I. Shanghai Jewish Refugees Museum
A lot of people know that Schindler risked his life and saved about 1,200 Jews. Not many know that a greater humanitarian effort took place in Shanghai when the then Nationalist government’s diplomats issued visas to Jews fleeing persecution in Europe and enabled them to avoid certain deaths. No one knows for sure the exact number of Jews saved, though recent data pegs it at about 30,000. The Hongkou district of Shanghai was compared to the Noah’s Ark where the refugees settled, lived peacefully with locals, and even conducted small businesses and trades, a feat all the more monumental considering that twenty-three countries at the Évian Conference while acknowledging their plight, signed a treaty to refuse their entry.
It’s a piece of history that offered a rare bright spot in the dark backdrop of mass murder and destruction, and visitors can now get a glimpse of the past visiting the Shanghai Jewish Refugees Museum. Looking at the survivors’ names inscribed on a plaque at the entrance was a solemn experience, and reading their accounts of horror after the Japanese army occupied the city was terrifying. My somber mood however was altered, when the curator before beginning his scheduled 1:15 pm tour asked visitors, including me, this awkward question: “Are you Jewish?” He then went on to explain the three big Jewish influxes to China: the first during the silk road era, the second when the first opium war forced the Imperialist Chinese government to open ports, and the third time between 1910s and 1930s. He was an otherwise competent guide, though I found his statements like “Jews are very good at making money” and “Jews at the time owned the Bund and the Nanking (aka Nanjing, Shanghai’s Fifth Avenue-equivalent) Road” callous and cringe-worthy. Growing up, I knew all along that the wealthiest man in Shanghai in the 1920s was a Jewish immigrant by the name of Hardoon, whose former palatial mansion-turned-exhibition center is across the street from the Portman Ritz-Carlton and visible from the elevated freeway connecting the cities’ two airports, left behind a staggering fortune estimated to be $650 million dollars at his death in 1931, and those who dealt with the Jewish refugee small business people remember them to be cunning and shrewd. However, I don’t think these statements have any place inside or outside of a museum, and feel they reinforce stereotypes when visitors should be moved by the harrowing survival stories and the ultimate triumph of the human spirit.

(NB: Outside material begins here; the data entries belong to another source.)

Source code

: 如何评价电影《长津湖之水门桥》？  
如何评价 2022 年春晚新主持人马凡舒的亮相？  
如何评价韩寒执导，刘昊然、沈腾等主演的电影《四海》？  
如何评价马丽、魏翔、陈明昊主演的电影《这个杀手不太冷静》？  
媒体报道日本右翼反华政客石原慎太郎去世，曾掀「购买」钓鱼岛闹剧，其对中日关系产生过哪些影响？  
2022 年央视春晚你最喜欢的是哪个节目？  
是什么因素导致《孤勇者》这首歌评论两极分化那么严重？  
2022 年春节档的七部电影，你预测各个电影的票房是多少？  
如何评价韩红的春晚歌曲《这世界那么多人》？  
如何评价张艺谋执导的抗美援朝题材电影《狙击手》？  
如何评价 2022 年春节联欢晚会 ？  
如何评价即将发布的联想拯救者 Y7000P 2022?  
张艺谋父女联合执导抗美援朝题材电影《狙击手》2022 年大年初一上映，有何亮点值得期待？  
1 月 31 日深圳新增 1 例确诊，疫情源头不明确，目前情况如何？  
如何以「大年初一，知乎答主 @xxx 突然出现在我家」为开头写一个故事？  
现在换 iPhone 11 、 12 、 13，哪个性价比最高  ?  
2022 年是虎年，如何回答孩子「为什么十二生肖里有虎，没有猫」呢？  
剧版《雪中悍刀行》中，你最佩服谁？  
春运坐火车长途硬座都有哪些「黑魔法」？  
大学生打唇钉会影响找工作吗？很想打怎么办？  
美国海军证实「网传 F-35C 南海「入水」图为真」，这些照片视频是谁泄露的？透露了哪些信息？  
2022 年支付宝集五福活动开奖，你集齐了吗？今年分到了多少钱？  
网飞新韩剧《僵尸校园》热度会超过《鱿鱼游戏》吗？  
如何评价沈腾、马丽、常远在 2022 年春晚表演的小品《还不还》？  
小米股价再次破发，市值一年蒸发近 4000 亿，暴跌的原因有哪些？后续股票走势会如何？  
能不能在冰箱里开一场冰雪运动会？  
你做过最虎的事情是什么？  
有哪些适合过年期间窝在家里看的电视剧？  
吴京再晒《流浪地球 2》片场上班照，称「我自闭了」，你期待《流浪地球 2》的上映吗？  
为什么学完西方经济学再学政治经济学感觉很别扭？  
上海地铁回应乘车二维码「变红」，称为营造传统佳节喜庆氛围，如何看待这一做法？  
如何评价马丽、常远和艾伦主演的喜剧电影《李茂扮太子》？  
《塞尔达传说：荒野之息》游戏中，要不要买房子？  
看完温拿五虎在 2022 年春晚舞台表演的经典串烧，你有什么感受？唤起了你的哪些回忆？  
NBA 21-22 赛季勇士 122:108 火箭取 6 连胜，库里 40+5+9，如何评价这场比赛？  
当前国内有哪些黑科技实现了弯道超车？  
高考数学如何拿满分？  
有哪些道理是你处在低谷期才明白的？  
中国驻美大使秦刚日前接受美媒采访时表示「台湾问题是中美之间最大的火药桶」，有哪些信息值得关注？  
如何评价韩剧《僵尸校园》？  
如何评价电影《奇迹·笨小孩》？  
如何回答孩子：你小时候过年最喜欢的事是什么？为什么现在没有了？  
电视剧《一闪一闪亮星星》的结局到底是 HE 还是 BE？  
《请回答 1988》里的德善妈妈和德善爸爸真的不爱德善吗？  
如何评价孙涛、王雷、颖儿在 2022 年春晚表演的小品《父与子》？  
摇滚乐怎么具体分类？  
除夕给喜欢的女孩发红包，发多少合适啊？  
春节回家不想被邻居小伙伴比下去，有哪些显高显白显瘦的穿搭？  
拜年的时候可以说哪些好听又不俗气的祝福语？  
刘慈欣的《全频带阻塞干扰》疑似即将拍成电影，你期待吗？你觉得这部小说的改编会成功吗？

The museum’s exhibits detail the daily lives of the Jewish refugees settling in the ghetto after the Japanese occupation, and are deeply personal and heart-warming. As someone who is married a man of a different race, I found one story particularly interesting: a Jewish man fell in love with a local Chinese woman, and alas, both families objected. The man’s family was not fond of the idea of his dating a shiksa, and her side wanted her to marry a Chinese man. Eventually, their love prevailed. Despite the happy ending, I found it puzzling why his family, while seeking asylum in Shanghai, would oppose his marrying a woman from the country that provided them shelter and safety. Shouldn’t survival, or love for that matter, have taken precedence over tradition?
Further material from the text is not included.